It was nice to see the original Golden Knight, Reid Duke, get called up from the AHL’s Chicago Wolves on Wednesday.
He was having a pretty good season to date with the Wolves. In 22 games, he had six goals and seven assists.
Duke was the fourth call-up by the Knights to date, joining Jake Bischoff, Tomas Hyka and Daniel Carr.
Injuries to Paul Stastny, Erik Haula and Max Pacioretty played a partial role in some of the moves. The Knights have been without Stastny since October 9 after he got hurt in Buffalo the day before. Haula has been out since injuring his knee in Toronto on November 6. Pacioretty missed a few games last month and didn’t play Tuesday against Washington, but returned to the ice Thursday against Chicago.
So you always want to have that 23rd body available, if nothing else than for practice.
Carr did nothing wrong. He is a victim of the waiver exemption rules. He had to go back to Chicago or risk being eventually claimed by another team or being with Vegas permanently.
But I also think there may be another reason why George McPhee opted to do what he did.
One reason for the call-ups may be to give these guys a little familiarity with the way the Knights do things, how Gerard Gallant coaches and see what they can do in the event they are needed down the road.
GMGM is always thinking ahead and while calling up Duke may not be a big deal short-term, he may want to see if Duke has the ability to contribute if he’s given a significant role. McPhee could have called someone else up (read on to see who). But he chose to bring up Duke, who perhaps should be rewarded for his fine play in the AHL. But he has teammates who have performed as well, if not better, who have yet to get a call to Vegas.
So, here’s the question: does Duke ever get into the lineup? Or is this merely a chance for McPhee to bide his time until Stastny returns?
Stastny has been practicing and all signs point to him rejoining the Knights soon. Perhaps his return comes late in the upcoming four-game east coast road trip in New York against the Rangers a week from today or the following night in Columbus against the Blue Jackets.
Duke was a healthy scratch Thursday against Chicago and again Saturday in Los Angeles. Maybe he gets in tonight against Dallas. But after hearing Gallant’s response when I asked him about Duke, I’m not too optimistic.
I’m worried about winning games. I’m not worried about individuals coming into our lineup. He’s coming up here because some guys have been hurt and we’re short bodies. I don’t know if he’s going to play. It depends on our roster. We’re playing real good right now. I’m not going to mess up our lines just to put somebody in. -Gerard Gallant
And based on the ice time given the previous call-ups, it doesn’t look good for Duke to get over the boards.
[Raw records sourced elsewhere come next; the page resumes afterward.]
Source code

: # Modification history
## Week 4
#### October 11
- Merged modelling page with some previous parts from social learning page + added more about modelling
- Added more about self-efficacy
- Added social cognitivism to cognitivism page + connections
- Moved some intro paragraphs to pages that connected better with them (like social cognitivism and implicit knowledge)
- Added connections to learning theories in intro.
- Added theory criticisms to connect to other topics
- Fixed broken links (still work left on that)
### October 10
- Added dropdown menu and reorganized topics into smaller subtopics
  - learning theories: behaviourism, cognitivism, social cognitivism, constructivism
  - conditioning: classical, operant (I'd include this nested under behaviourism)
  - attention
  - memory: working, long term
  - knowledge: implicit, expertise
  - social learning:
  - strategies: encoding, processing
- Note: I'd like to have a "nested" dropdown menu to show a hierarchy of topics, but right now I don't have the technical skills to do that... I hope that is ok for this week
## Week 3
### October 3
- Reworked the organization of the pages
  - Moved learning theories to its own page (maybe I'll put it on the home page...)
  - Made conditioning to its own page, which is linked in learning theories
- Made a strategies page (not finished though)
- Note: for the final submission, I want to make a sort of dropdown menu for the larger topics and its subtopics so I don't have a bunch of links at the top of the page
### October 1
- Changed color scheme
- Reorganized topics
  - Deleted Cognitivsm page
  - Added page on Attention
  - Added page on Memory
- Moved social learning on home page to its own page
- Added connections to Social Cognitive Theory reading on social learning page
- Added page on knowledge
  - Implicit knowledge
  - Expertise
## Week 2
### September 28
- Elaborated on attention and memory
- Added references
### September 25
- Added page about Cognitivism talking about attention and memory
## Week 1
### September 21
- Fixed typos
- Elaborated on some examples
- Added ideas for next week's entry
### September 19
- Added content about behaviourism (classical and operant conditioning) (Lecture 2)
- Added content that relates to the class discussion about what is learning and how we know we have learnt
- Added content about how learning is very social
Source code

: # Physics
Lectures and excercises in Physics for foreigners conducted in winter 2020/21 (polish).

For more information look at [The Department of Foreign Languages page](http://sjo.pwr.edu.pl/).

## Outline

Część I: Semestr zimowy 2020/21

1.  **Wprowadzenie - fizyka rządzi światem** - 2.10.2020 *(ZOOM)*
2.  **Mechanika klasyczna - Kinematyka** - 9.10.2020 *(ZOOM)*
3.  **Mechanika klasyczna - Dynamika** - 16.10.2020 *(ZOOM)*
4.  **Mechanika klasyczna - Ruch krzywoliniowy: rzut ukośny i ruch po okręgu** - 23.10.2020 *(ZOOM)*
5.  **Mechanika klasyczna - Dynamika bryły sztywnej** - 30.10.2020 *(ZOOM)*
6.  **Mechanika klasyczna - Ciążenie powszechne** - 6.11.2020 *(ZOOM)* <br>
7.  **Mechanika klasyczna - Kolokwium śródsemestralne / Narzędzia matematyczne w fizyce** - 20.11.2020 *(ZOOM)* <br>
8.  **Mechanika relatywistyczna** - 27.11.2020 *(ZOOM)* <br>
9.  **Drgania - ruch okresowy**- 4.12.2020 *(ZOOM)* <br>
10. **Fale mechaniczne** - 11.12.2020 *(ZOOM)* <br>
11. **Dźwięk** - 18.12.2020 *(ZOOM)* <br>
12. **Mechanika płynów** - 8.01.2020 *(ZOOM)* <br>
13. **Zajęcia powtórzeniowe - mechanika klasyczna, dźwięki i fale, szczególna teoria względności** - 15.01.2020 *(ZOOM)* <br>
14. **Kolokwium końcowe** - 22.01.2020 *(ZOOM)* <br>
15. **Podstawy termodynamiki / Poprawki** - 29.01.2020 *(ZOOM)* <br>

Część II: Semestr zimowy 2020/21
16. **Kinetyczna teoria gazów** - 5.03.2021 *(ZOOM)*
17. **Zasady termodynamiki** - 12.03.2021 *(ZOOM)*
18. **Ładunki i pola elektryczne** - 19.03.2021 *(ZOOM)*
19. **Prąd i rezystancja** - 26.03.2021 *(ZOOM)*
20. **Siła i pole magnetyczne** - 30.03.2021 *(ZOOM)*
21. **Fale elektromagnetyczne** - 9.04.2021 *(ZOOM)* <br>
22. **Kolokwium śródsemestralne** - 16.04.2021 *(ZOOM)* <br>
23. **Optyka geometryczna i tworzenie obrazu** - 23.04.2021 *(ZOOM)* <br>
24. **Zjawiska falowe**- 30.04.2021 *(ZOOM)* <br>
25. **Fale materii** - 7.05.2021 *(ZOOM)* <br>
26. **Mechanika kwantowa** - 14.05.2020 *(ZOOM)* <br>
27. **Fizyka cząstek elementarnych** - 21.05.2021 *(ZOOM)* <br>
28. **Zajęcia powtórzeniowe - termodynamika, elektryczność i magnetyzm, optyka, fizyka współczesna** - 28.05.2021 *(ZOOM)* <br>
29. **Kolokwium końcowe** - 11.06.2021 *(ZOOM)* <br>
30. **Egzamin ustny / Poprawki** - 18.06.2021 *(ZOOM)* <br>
Of the three previous call-ups, Hyka played 17 games, averaged 11:46 TOI, had one goal and three assists before being sent back down to Chicago. Carr played six games, averaged just 9:50 TOI and had one goal. Bischoff never even suited up.
So I get where Gallant is coming from. Hyka and Carr both had prior NHL experience and Gallant may have felt more comfortable in giving them a shot instead of maybe playing Oscar Lindberg.
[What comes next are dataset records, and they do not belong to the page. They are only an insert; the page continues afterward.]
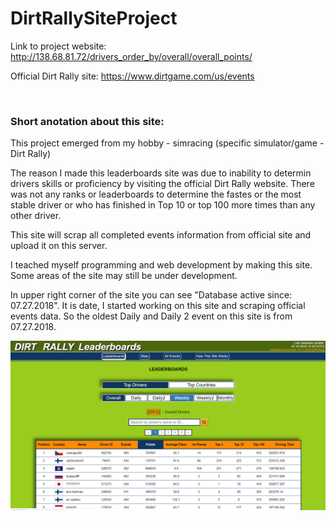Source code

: # DirtRallySiteProject

Link to project website: http://138.68.81.72/drivers_order_by/overall/overall_points/ 

Official Dirt Rally site: https://www.dirtgame.com/us/events

<br>

### Short anotation about this site:

This project emerged from my hobby - simracing (specific simulator/game - Dirt Rally)

The reason I made this leaderboards site was due to inability to determin drivers skills 
or proficiency by visiting the official Dirt Rally website. There was not any ranks or leaderboards to determine the fastes 
or the most stable driver or who has finished in Top 10 or top 100 more times than any other driver. 

This site will scrap all completed events information from official site and upload it on this server.

I teached myself programming and web development by making this site. Some areas of the site may still be under development.

In upper right corner of the site you can see "Database active since: 07.27.2018". It is date, I started working on this site
and scraping official events data. So the oldest Daily and Daily 2 event on this site is from 07.27.2018.


![Screenshot](Screenshot.png)
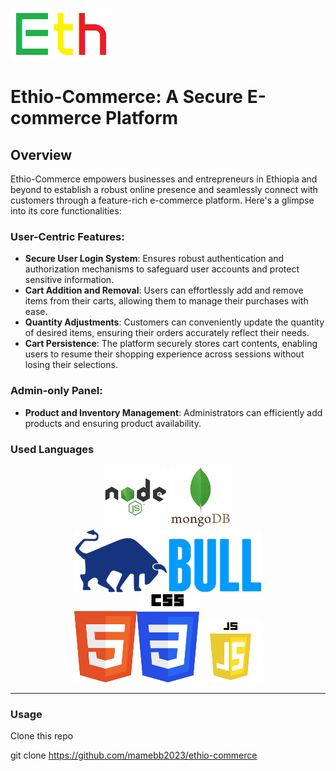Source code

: ![preview](views/assets/img/logo.png)

# Ethio-Commerce: A Secure E-commerce Platform

## Overview

<p>Ethio-Commerce empowers businesses and entrepreneurs in Ethiopia and beyond to establish a robust online presence and seamlessly connect with customers through a feature-rich e-commerce platform. Here's a glimpse into its core functionalities:</p>

### User-Centric Features:
* __Secure User Login System__: Ensures robust authentication and authorization mechanisms to safeguard user accounts and protect sensitive information.
* __Cart Addition and Removal__: Users can effortlessly add and remove items from their carts, allowing them to manage their purchases with ease.
* __Quantity Adjustments__: Customers can conveniently update the quantity of desired items, ensuring their orders accurately reflect their needs.
* __Cart Persistence__: The platform securely stores cart contents, enabling users to resume their shopping experience across sessions without losing their selections.

### Admin-only Panel:
* __Product and Inventory Management__: Administrators can efficiently add products and ensuring product availability.</li>

### Used Languages
<div align="center" styel="display:flex; justify-content: center;"><img src="views/assets/img/nodejs.png">                            <img src="views/assets/img/mongodb.png">               <img src="views/assets/img/bull.png"></div>
<div align="center"><img src="views/assets/img/html.png"><img src="views/assets/img/css.png"><img src="views/assets/img/js.png"></div>

---

### Usage
Clone this repo

  git clone https://github.com/mamebb2023/ethio-commerce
And speaking of Lindberg, good for him for finally lighting the lamp with his first goal of the year Saturday in the 5-1 loss to the Kings. He was one of Vegas’ best players on the ice at Staples Center and he’s probably staying in the lineup tonight against the Stars because of his strong play Saturday.
To Duke’s credit, he’s handling his “promotion” well. In some ways it’s similar to when he joined Chicago right after the Knights signed him in March 2017. He practiced with the Wolves but never got in a game. However, Duke said back then it was a great opportunity to learn from the older players and make the transition from juniors to pro hockey. He said virtually the same thing Friday about his call-up to the NHL.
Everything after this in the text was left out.